Foams, Categorification, and Link Homology

Topology and geometry in low dimensions differ significantly from those in the stable, high-dimensional, range. One feature of low dimensions is the existence of deep structures known as TQFTs (Topological Quantum Field Theories), many originating in quantum physics and having applications to condensed matter, statistical mechanics and quantum field theory. The Prinicipal Investigator will be studying such topological theories of more general type, where the theory is known on topological objects without boundary (closed objects) and extended canonically to objects with boundary. These constructions proved fruitful for explicit combinatorial construction of link homology theories, where topological objects are foam-like two-dimensional structures embedded in 3-space. The author has recently shown that a semi-linear version of this construction in dimension one extends so-called finite state automata and regular languages, which is a classical subject in computer science. This opens possibility of many generalizations, including exploring connections between more general languages and topological theories and possible relations between two-dimensional theories and cellular automata. Further studies of topological theories and related topics of foams and link homology should lead to fruitful discoveries in low-dimensional topology and related fields.

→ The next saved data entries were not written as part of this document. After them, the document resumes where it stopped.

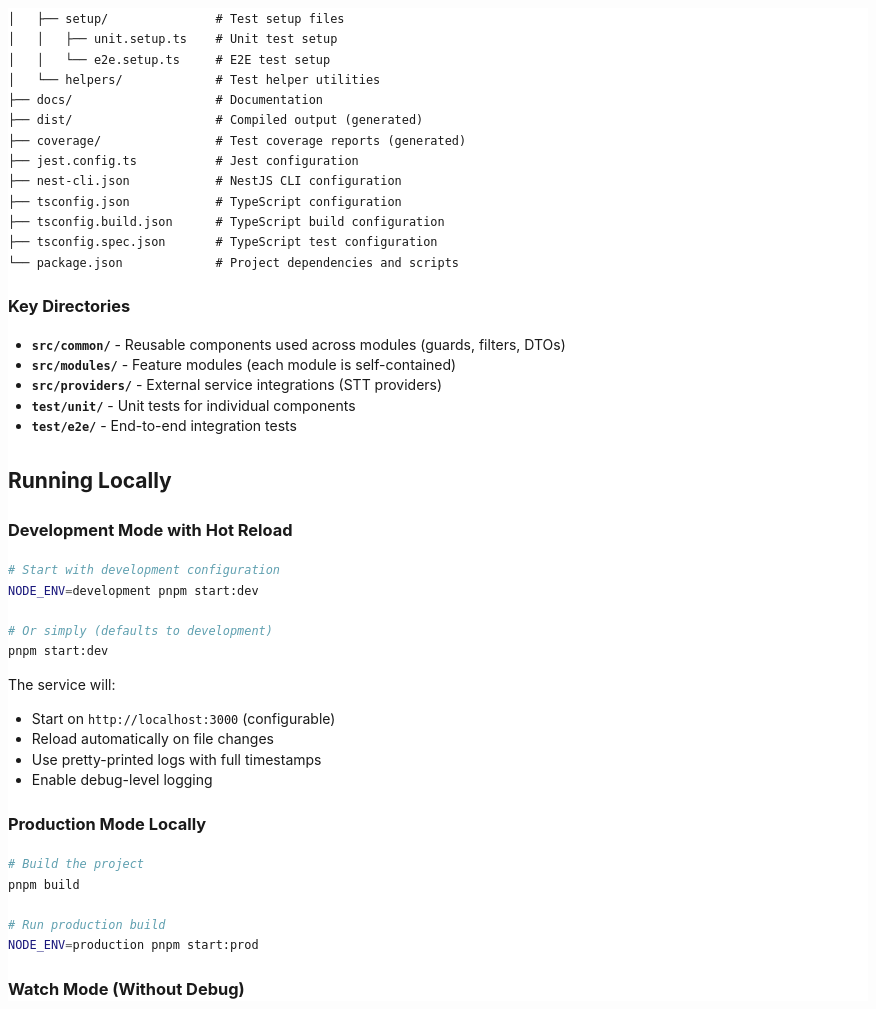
 ```
│   ├── setup/               # Test setup files
│   │   ├── unit.setup.ts    # Unit test setup
│   │   └── e2e.setup.ts     # E2E test setup
│   └── helpers/             # Test helper utilities
├── docs/                    # Documentation
├── dist/                    # Compiled output (generated)
├── coverage/                # Test coverage reports (generated)
├── jest.config.ts           # Jest configuration
├── nest-cli.json            # NestJS CLI configuration
├── tsconfig.json            # TypeScript configuration
├── tsconfig.build.json      # TypeScript build configuration
├── tsconfig.spec.json       # TypeScript test configuration
└── package.json             # Project dependencies and scripts
```

### Key Directories

- **`src/common/`** - Reusable components used across modules (guards, filters, DTOs)
- **`src/modules/`** - Feature modules (each module is self-contained)
- **`src/providers/`** - External service integrations (STT providers)
- **`test/unit/`** - Unit tests for individual components
- **`test/e2e/`** - End-to-end integration tests

## Running Locally

### Development Mode with Hot Reload

```bash
# Start with development configuration
NODE_ENV=development pnpm start:dev

# Or simply (defaults to development)
pnpm start:dev
```

The service will:

- Start on `http://localhost:3000` (configurable)
- Reload automatically on file changes
- Use pretty-printed logs with full timestamps
- Enable debug-level logging

### Production Mode Locally

```bash
# Build the project
pnpm build

# Run production build
NODE_ENV=production pnpm start:prod
```

### Watch Mode (Without Debug)
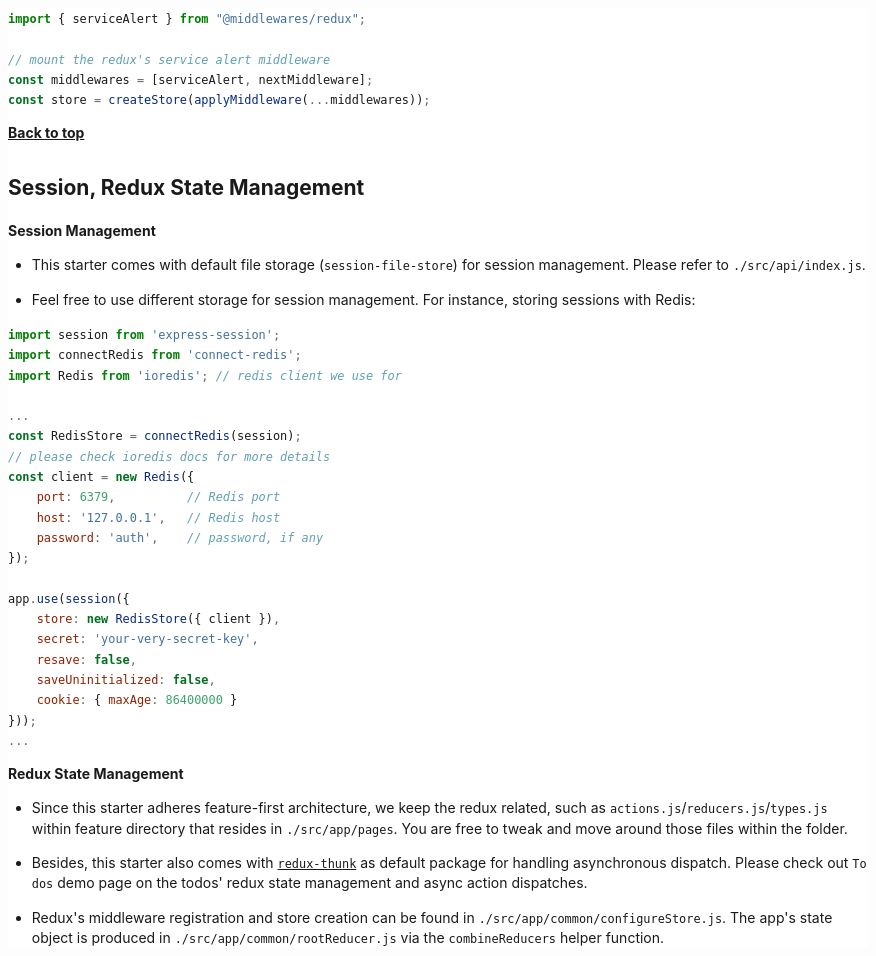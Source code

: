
 ```js
import { serviceAlert } from "@middlewares/redux";

// mount the redux's service alert middleware
const middlewares = [serviceAlert, nextMiddleware];
const store = createStore(applyMiddleware(...middlewares));
```

**[Back to top](#table-of-contents)**

## Session, Redux State Management

**Session Management**

- This starter comes with default file storage (`session-file-store`) for session management. Please refer to `./src/api/index.js`.

- Feel free to use different storage for session management. For instance, storing sessions with Redis:

```js
import session from 'express-session';
import connectRedis from 'connect-redis';
import Redis from 'ioredis'; // redis client we use for

...
const RedisStore = connectRedis(session);
// please check ioredis docs for more details
const client = new Redis({
    port: 6379,          // Redis port
    host: '127.0.0.1',   // Redis host
    password: 'auth',    // password, if any
});

app.use(session({
    store: new RedisStore({ client }),
    secret: 'your-very-secret-key',
    resave: false,
    saveUninitialized: false,
    cookie: { maxAge: 86400000 }
}));
...
```

**Redux State Management**

- Since this starter adheres feature-first architecture, we keep the redux related, such as `actions.js`/`reducers.js`/`types.js` within feature directory that resides in `./src/app/pages`. You are free to tweak and move around those files within the folder.

- Besides, this starter also comes with [`redux-thunk`](https://github.com/reduxjs/redux-thunk) as default package for handling asynchronous dispatch. Please check out `Todos` demo page on the todos' redux state management and async action dispatches.

- Redux's middleware registration and store creation can be found in `./src/app/common/configureStore.js`. The app's state object is produced in `./src/app/common/rootReducer.js` via the `combineReducers` helper function.

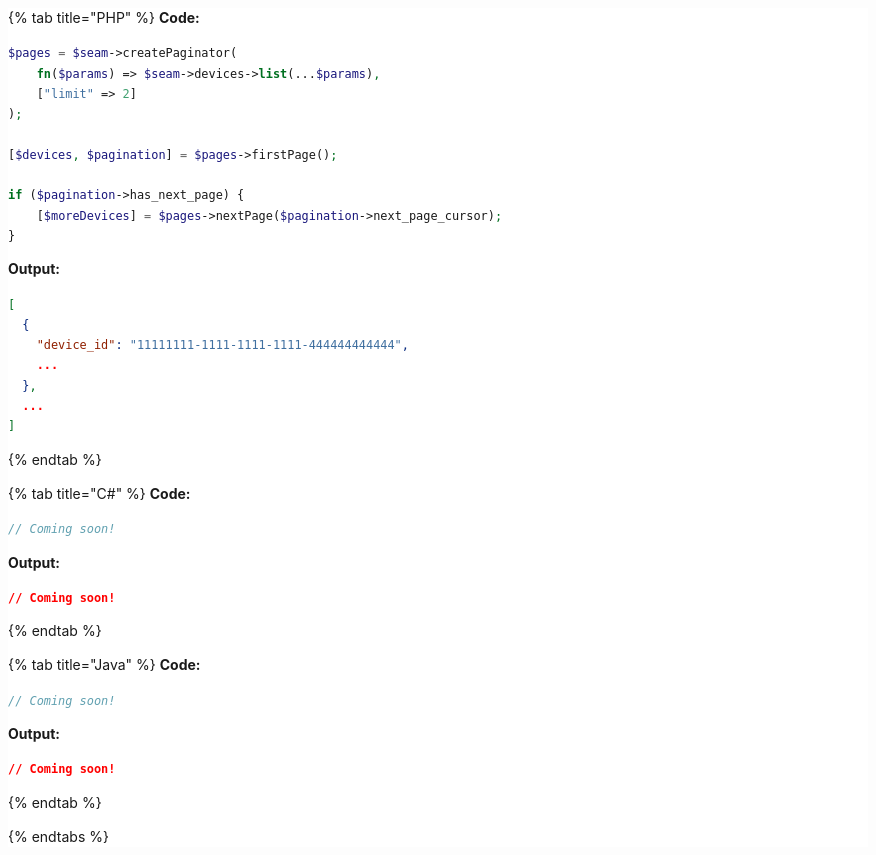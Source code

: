 {% tab title="PHP" %}
**Code:**

```php
$pages = $seam->createPaginator(
    fn($params) => $seam->devices->list(...$params),
    ["limit" => 2]
);

[$devices, $pagination] = $pages->firstPage();

if ($pagination->has_next_page) {
    [$moreDevices] = $pages->nextPage($pagination->next_page_cursor);
}
```

**Output:**

```json
[
  {
    "device_id": "11111111-1111-1111-1111-444444444444",
    ...
  },
  ...
]
```
{% endtab %}

{% tab title="C#" %}
**Code:**

```csharp
// Coming soon!
```

**Output:**

```json
// Coming soon!
```
{% endtab %}

{% tab title="Java" %}
**Code:**

```java
// Coming soon!
```

**Output:**

```json
// Coming soon!
```
{% endtab %}


{% endtabs %}
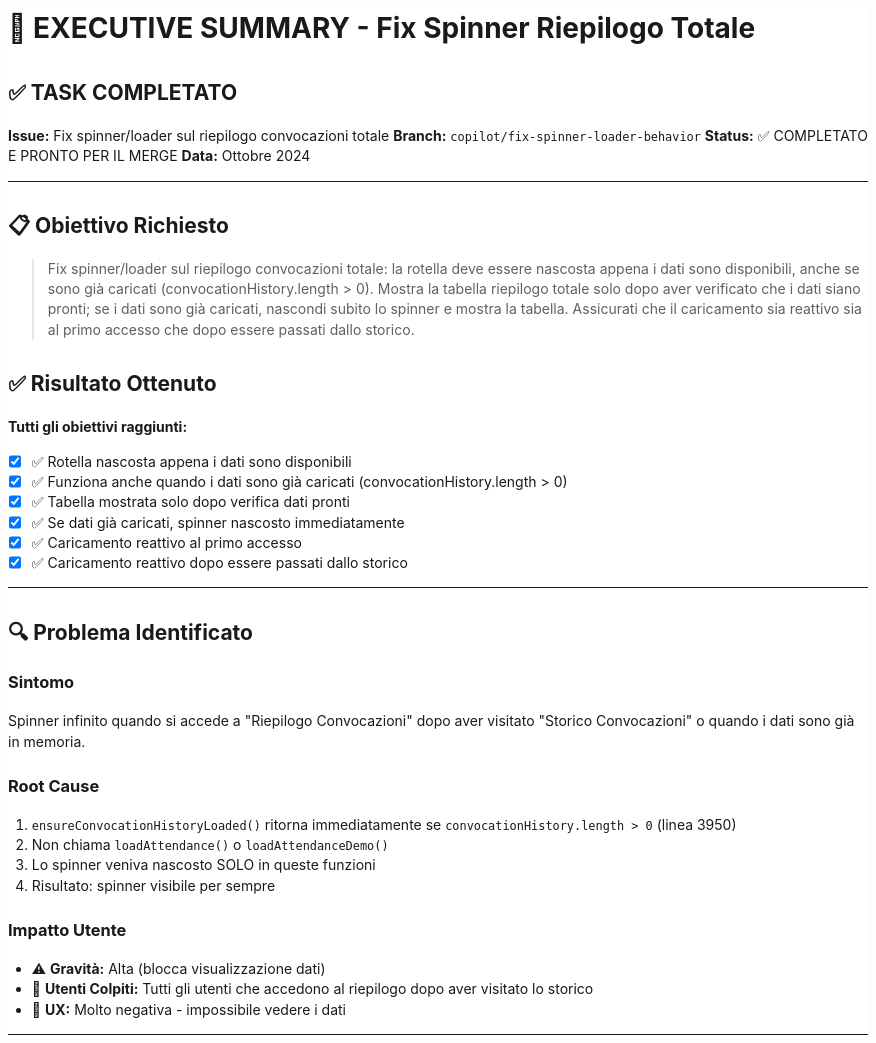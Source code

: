 # 🎯 EXECUTIVE SUMMARY - Fix Spinner Riepilogo Totale

## ✅ TASK COMPLETATO

**Issue:** Fix spinner/loader sul riepilogo convocazioni totale
**Branch:** `copilot/fix-spinner-loader-behavior`
**Status:** ✅ COMPLETATO E PRONTO PER IL MERGE
**Data:** Ottobre 2024

---

## 📋 Obiettivo Richiesto

> Fix spinner/loader sul riepilogo convocazioni totale: la rotella deve essere nascosta appena i dati sono disponibili, anche se sono già caricati (convocationHistory.length > 0). Mostra la tabella riepilogo totale solo dopo aver verificato che i dati siano pronti; se i dati sono già caricati, nascondi subito lo spinner e mostra la tabella. Assicurati che il caricamento sia reattivo sia al primo accesso che dopo essere passati dallo storico.

## ✅ Risultato Ottenuto

**Tutti gli obiettivi raggiunti:**
- [x] ✅ Rotella nascosta appena i dati sono disponibili
- [x] ✅ Funziona anche quando i dati sono già caricati (convocationHistory.length > 0)
- [x] ✅ Tabella mostrata solo dopo verifica dati pronti
- [x] ✅ Se dati già caricati, spinner nascosto immediatamente
- [x] ✅ Caricamento reattivo al primo accesso
- [x] ✅ Caricamento reattivo dopo essere passati dallo storico

---

## 🔍 Problema Identificato

### Sintomo
Spinner infinito quando si accede a "Riepilogo Convocazioni" dopo aver visitato "Storico Convocazioni" o quando i dati sono già in memoria.

### Root Cause
1. `ensureConvocationHistoryLoaded()` ritorna immediatamente se `convocationHistory.length > 0` (linea 3950)
2. Non chiama `loadAttendance()` o `loadAttendanceDemo()`
3. Lo spinner veniva nascosto SOLO in queste funzioni
4. Risultato: spinner visibile per sempre

### Impatto Utente
- ⚠️ **Gravità:** Alta (blocca visualizzazione dati)
- 👥 **Utenti Colpiti:** Tutti gli utenti che accedono al riepilogo dopo aver visitato lo storico
- 🔴 **UX:** Molto negativa - impossibile vedere i dati

---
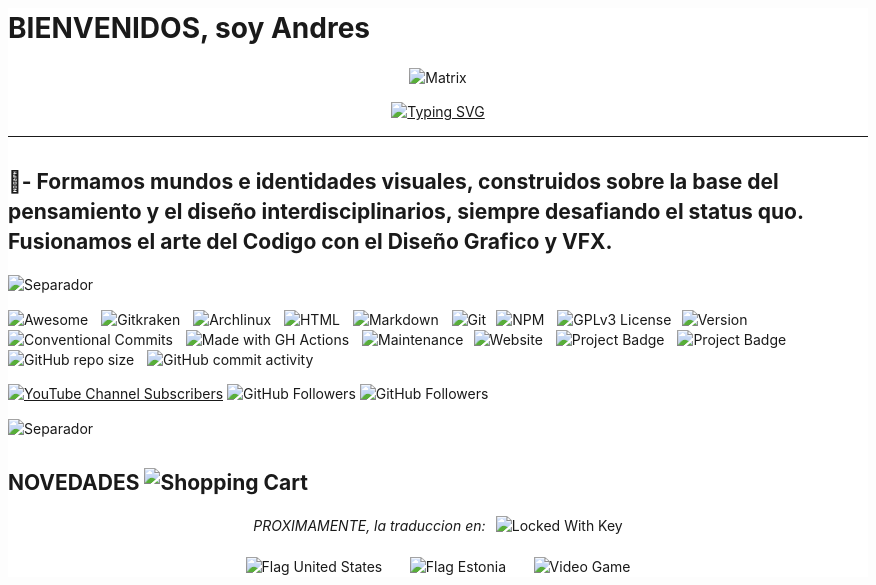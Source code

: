 # BIENVENIDOS, soy Andres




<p align="center">
  <img src="https://i.postimg.cc/T3bfg21L/header-min.png" alt="Matrix">
</p>



<p align="center">
  <a href="https://github.com/DenverCoder1/readme-typing-svg">
    <img src="https://readme-typing-svg.herokuapp.com/?font=Righteous&color=016EEA&size=60&center=true&vCenter=true&width=900&height=100&lines=Developer+%F0%9F%91%8B+Full+Stack;Python,+Vue,+Javascript.;10+a%C3%B1os+de+experiencia.+%F0%9F%98%84;Encantado+de+Conocerte+!!!..." alt="Typing SVG" /></a>
</p>

---



## 📌- Formamos mundos e identidades visuales, construidos sobre la base del pensamiento y el diseño interdisciplinarios, siempre desafiando el status quo. Fusionamos el arte del Codigo con el Diseño Grafico y VFX.

<img src="https://user-images.githubusercontent.com/73097560/115834477-dbab4500-a447-11eb-908a-139a6edaec5c.gif" alt="Separador" >



<p align="left">
  <img src="https://cdn.rawgit.com/sindresorhus/awesome/d7305f38d29fed78fa85652e3a63e154dd8e8829/media/badge.svg" alt="Awesome">ㅤ<img src="https://img.shields.io/badge/Gitkraken%20PRO-%23FE519?logo=Gitkraken&amp;logoColor=white" alt="Gitkraken">ㅤ<img src="https://img.shields.io/badge/Archlinux%20PRO-%23FE9211?logo=Archlinux&amp;logoColor=white" alt="Archlinux">ㅤ<img src="https://img.shields.io/badge/HTML%20version%20-5.0.0-%23FE5196?logo=html5&amp;logoColor=white" alt="HTML">ㅤ<img src="https://img.shields.io/badge/Markdown-%23FE5196?logo=markdown&amp;logoColor=white" alt="Markdown">ㅤ<img src="https://img.shields.io/badge/GIT%20version-2.45.2-%23FE5196?logo=git&amp;logoColor=white" alt="Git">⠀<img src="https://img.shields.io/badge/NPM%20version-9.0.0-%23FE5196?logo=npm&amp;logoColor=white" alt="NPM">ㅤ<img src="https://img.shields.io/badge/License-GPL%20v3-yellow.svg" alt="GPLv3 License">⠀<img src="https://img.shields.io/badge/Version-1.0.0-green.svg" alt="Version">ㅤ<img src="https://img.shields.io/badge/Conventional%20Commits-1.0.0-%23FE5196?logo=conventionalcommits&amp;logoColor=white" alt="Conventional Commits">ㅤ<img src="https://img.shields.io/badge/CI-GitHub_Actions-yellow?logo=github-actions&logoColor=white" alt="Made with GH Actions">ㅤ<img src="https://img.shields.io/badge/Maintained%3F-yes-green.svg" alt="Maintenance">⠀<img src="https://img.shields.io/website-up-down-green-red/http/monip.org.svg" alt="Website ">ㅤ<img src="https://ci.appveyor.com/api/projects/status/32r7s2skrgm9ubva?svg=true&passingText=master%20-%20OK" alt="Project Badge">ㅤ<img src="https://ci.appveyor.com/api/projects/status/32r7s2skrgm9ubva?svg=true" alt="Project Badge" width="100">ㅤ<img src="https://img.shields.io/github/repo-size/datagroupssl/datagroupssl" alt="GitHub repo size">ㅤ<img src="https://img.shields.io/github/commit-activity/m/datagroupssl/datagroupssl" alt="GitHub commit activity">ㅤ
</p>

<p><a href="https://youtube.com/mouredevapps?sub_confirmation=1"><img src="https://img.shields.io/youtube/channel/subscribers/UCxPD7bsocoAMq8Dj18kmGyQ?style=social" alt="YouTube Channel Subscribers"></a>
<img src="https://img.shields.io/github/followers/datagroupssl?style=social" alt="GitHub Followers">
<img src="https://img.shields.io/github/stars/datagroupssl?style=social" alt="GitHub Followers"></p>

<img src="https://user-images.githubusercontent.com/73097560/115834477-dbab4500-a447-11eb-908a-139a6edaec5c.gif" alt="Separador" >



## NOVEDADES <img src="https://raw.githubusercontent.com/Tarikul-Islam-Anik/Telegram-Animated-Emojis/main/Objects/Shopping%20Cart.webp" alt="Shopping Cart" width="35" height="35" />

<p align="center">
    <i>PROXIMAMENTE, la traduccion en:</i>⠀<img src="https://raw.githubusercontent.com/Tarikul-Islam-Anik/Telegram-Animated-Emojis/main/Objects/Locked%20With%20Key.webp" alt="Locked With Key" width="35" height="35" />
    <br/><br/>
  <img width="80px" src="https://raw.githubusercontent.com/Tarikul-Islam-Anik/Telegram-Animated-Emojis/main/Flags/Flag%20United%20States.webp" alt="Flag United States"/>
  &#8287;&#8287;&#8287;&#8287;&#8287;
  <img width="80px" alt="Flag Estonia" title="Flag Estonia" src="https://raw.githubusercontent.com/Tarikul-Islam-Anik/Telegram-Animated-Emojis/main/Flags/Flag%20Estonia.webp"/>
  &#8287;&#8287;&#8287;&#8287;&#8287;
  <img src="https://raw.githubusercontent.com/Tarikul-Islam-Anik/Telegram-Animated-Emojis/main/Activity/Video%20Game.webp" alt="Video Game" height="80"  />
</p>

More specifically, the project has three major goals. The first major goal is to further develop the theory of foams, their evaluations and applications in link homology and categorification. Foams are two-dimensional CW-complexes with generic singularities. They have proved instrumental in combinatorial approaches to GL(N) link homology theories and boast tantalizing connections to instanton Floer homology for orbifolds. The PI will further develop topological theories related to foams, with an eye towards technically difficult problems, such as computation of Kronheimer-Mrowka homology of embedded trivalent graphs and finding combinatorial counterpart of that homology. The second goal is to find approaches to several link homology theories, including Cautis, Webster and Qi-Sussan homologies, to establish their functoriality and extend to tangles and tangle cobordisms. A number of important link homology theories, including triply-graded HOMFLYPT homology, Webster, Cautis, and Qi-Sussan homology, are missing a functorial extension to tangle cobordisms and, in most cases, a related extensions to tangles. The PI will develop new approaches to these homology theories to redefine them, repair functoriality where necessary, and extend them to link cobordisms. The third goal is to understand universal theories in low dimensions. The PI will continue studying universal construction of topological theories, motivated by recent successes such as the interpretation of finite state automata and regular languages via one-dimensional topological theories with defects and taking values in the Boolean semiring B, where a regular language and a circular regular language give rise to a rigid symmetric monoidal B-linear category.

This award reflects NSF's statutory mission and has been deemed worthy of support through evaluation using the Foundation's intellectual merit and broader impacts review criteria.